*Exercise brief*
Provide the entries once more, identical in every word.

*Records provided*
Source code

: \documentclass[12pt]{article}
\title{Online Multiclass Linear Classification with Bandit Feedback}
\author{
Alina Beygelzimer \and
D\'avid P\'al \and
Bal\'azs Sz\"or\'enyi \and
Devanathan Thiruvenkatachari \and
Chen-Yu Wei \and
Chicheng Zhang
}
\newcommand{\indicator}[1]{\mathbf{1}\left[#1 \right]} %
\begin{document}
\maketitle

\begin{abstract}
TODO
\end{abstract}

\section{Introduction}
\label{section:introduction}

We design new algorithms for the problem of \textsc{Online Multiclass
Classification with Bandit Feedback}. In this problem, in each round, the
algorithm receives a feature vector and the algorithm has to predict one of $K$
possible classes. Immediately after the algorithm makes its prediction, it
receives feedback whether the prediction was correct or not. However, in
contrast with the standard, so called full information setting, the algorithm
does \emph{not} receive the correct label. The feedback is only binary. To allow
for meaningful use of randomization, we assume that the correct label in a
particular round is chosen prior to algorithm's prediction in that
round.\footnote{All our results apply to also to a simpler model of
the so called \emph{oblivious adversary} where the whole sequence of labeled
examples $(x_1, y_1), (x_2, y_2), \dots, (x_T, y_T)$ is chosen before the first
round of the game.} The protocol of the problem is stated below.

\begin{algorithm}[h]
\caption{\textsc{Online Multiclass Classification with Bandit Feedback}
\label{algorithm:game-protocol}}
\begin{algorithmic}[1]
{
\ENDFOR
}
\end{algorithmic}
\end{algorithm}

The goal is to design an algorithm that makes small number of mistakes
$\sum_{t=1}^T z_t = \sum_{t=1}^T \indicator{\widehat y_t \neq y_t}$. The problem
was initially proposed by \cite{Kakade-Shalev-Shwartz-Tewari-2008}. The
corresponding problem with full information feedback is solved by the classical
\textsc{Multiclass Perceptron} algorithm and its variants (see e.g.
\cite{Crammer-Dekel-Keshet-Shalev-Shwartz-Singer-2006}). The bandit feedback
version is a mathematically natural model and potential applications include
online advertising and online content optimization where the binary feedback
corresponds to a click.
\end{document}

*Task response*
Source code

: \documentclass[12pt]{article}
\title{Online Multiclass Linear Classification with Bandit Feedback}
\author{
Alina Beygelzimer \and
D\'avid P\'al \and
Bal\'azs Sz\"or\'enyi \and
Devanathan Thiruvenkatachari \and
Chen-Yu Wei \and
Chicheng Zhang
}
\newcommand{\indicator}[1]{\mathbf{1}\left[#1 \right]} %
\begin{document}
\maketitle

\begin{abstract}
TODO
\end{abstract}

\section{Introduction}
\label{section:introduction}

We design new algorithms for the problem of \textsc{Online Multiclass
Classification with Bandit Feedback}. In this problem, in each round, the
algorithm receives a feature vector and the algorithm has to predict one of $K$
possible classes. Immediately after the algorithm makes its prediction, it
receives feedback whether the prediction was correct or not. However, in
contrast with the standard, so called full information setting, the algorithm
does \emph{not} receive the correct label. The feedback is only binary. To allow
for meaningful use of randomization, we assume that the correct label in a
particular round is chosen prior to algorithm's prediction in that
round.\footnote{All our results apply to also to a simpler model of
the so called \emph{oblivious adversary} where the whole sequence of labeled
examples $(x_1, y_1), (x_2, y_2), \dots, (x_T, y_T)$ is chosen before the first
round of the game.} The protocol of the problem is stated below.

\begin{algorithm}[h]
\caption{\textsc{Online Multiclass Classification with Bandit Feedback}
\label{algorithm:game-protocol}}
\begin{algorithmic}[1]
{
\ENDFOR
}
\end{algorithmic}
\end{algorithm}

The goal is to design an algorithm that makes small number of mistakes
$\sum_{t=1}^T z_t = \sum_{t=1}^T \indicator{\widehat y_t \neq y_t}$. The problem
was initially proposed by \cite{Kakade-Shalev-Shwartz-Tewari-2008}. The
corresponding problem with full information feedback is solved by the classical
\textsc{Multiclass Perceptron} algorithm and its variants (see e.g.
\cite{Crammer-Dekel-Keshet-Shalev-Shwartz-Singer-2006}). The bandit feedback
version is a mathematically natural model and potential applications include
online advertising and online content optimization where the binary feedback
corresponds to a click.
\end{document}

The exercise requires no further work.